Prompt. Retype, without any change, the line that contains "τα δεδομένα σε" and every line that follows it to the end of the entries, and nothing else.

Stored entries.
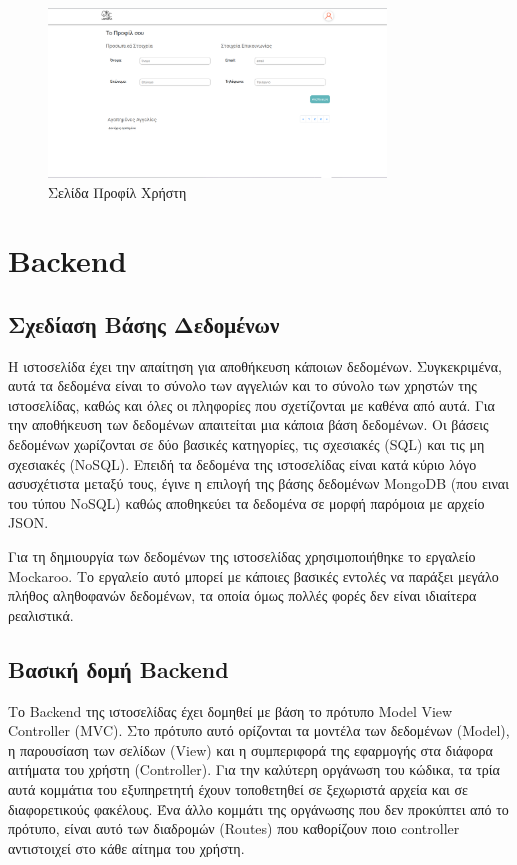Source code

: \documentclass[manuscript,screen,review, language=greek, language=english]{acmart}
\begin{document}
	\begin{figure}[H]
		   \includegraphics[width=0.8\textwidth]{profile_page.png}
		   \caption{Σελίδα Προφίλ Χρήστη}
		   \label{fig:profile}
	\end{figure}


\section{Backend}
\subsection{Σχεδίαση Βάσης Δεδομένων}
	Η ιστοσελίδα έχει την απαίτηση για αποθήκευση κάποιων δεδομένων. Συγκεκριμένα, αυτά
	τα δεδομένα είναι το σύνολο των αγγελιών και το σύνολο των χρηστών της ιστοσελίδας,
	καθώς και όλες οι πληφορίες που σχετίζονται με καθένα από αυτά. Για την αποθήκευση
	των δεδομένων απαιτείται μια κάποια βάση δεδομένων. Οι βάσεις δεδομένων χωρίζονται σε
	δύο βασικές κατηγορίες, τις σχεσιακές (SQL) και τις μη σχεσιακές (NoSQL). Επειδή τα
	δεδομένα της ιστοσελίδας είναι κατά κύριο λόγο ασυσχέτιστα μεταξύ τους, έγινε η
	επιλογή της βάσης δεδομένων MongoDB (που ειναι του τύπου NoSQL) καθώς αποθηκεύει
	τα δεδομένα σε μορφή παρόμοια με αρχείο JSON.

	Για τη δημιουργία των δεδομένων της ιστοσελίδας χρησιμοποιήθηκε το εργαλείο Mockaroo.
	Το εργαλείο αυτό μπορεί με κάποιες βασικές εντολές να παράξει μεγάλο πλήθος
	αληθοφανών δεδομένων, τα οποία όμως πολλές φορές δεν είναι ιδιαίτερα ρεαλιστικά.

\subsection{Βασική δομή Backend}
	Το Backend της ιστοσελίδας έχει δομηθεί με βάση το πρότυπο Model View Controller
	(MVC). Στο πρότυπο αυτό ορίζονται τα μοντέλα των δεδομένων (Model), η παρουσίαση των
	σελίδων (View) και η συμπεριφορά της εφαρμογής στα διάφορα αιτήματα του χρήστη
	(Controller). Για την καλύτερη οργάνωση του κώδικα, τα τρία αυτά κομμάτια του
	εξυπηρετητή έχουν τοποθετηθεί σε ξεχωριστά αρχεία και σε διαφορετικούς φακέλους.
	Ένα άλλο κομμάτι της οργάνωσης που δεν προκύπτει από το πρότυπο, είναι αυτό των
	διαδρομών (Routes) που καθορίζουν ποιο controller αντιστοιχεί στο κάθε αίτημα
	του χρήστη.
\end{document}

Solution to this task.
	τα δεδομένα σε μορφή παρόμοια με αρχείο JSON.

	Για τη δημιουργία των δεδομένων της ιστοσελίδας χρησιμοποιήθηκε το εργαλείο Mockaroo.
	Το εργαλείο αυτό μπορεί με κάποιες βασικές εντολές να παράξει μεγάλο πλήθος
	αληθοφανών δεδομένων, τα οποία όμως πολλές φορές δεν είναι ιδιαίτερα ρεαλιστικά.

\subsection{Βασική δομή Backend}
	Το Backend της ιστοσελίδας έχει δομηθεί με βάση το πρότυπο Model View Controller
	(MVC). Στο πρότυπο αυτό ορίζονται τα μοντέλα των δεδομένων (Model), η παρουσίαση των
	σελίδων (View) και η συμπεριφορά της εφαρμογής στα διάφορα αιτήματα του χρήστη
	(Controller). Για την καλύτερη οργάνωση του κώδικα, τα τρία αυτά κομμάτια του
	εξυπηρετητή έχουν τοποθετηθεί σε ξεχωριστά αρχεία και σε διαφορετικούς φακέλους.
	Ένα άλλο κομμάτι της οργάνωσης που δεν προκύπτει από το πρότυπο, είναι αυτό των
	διαδρομών (Routes) που καθορίζουν ποιο controller αντιστοιχεί στο κάθε αίτημα
	του χρήστη.
\end{document}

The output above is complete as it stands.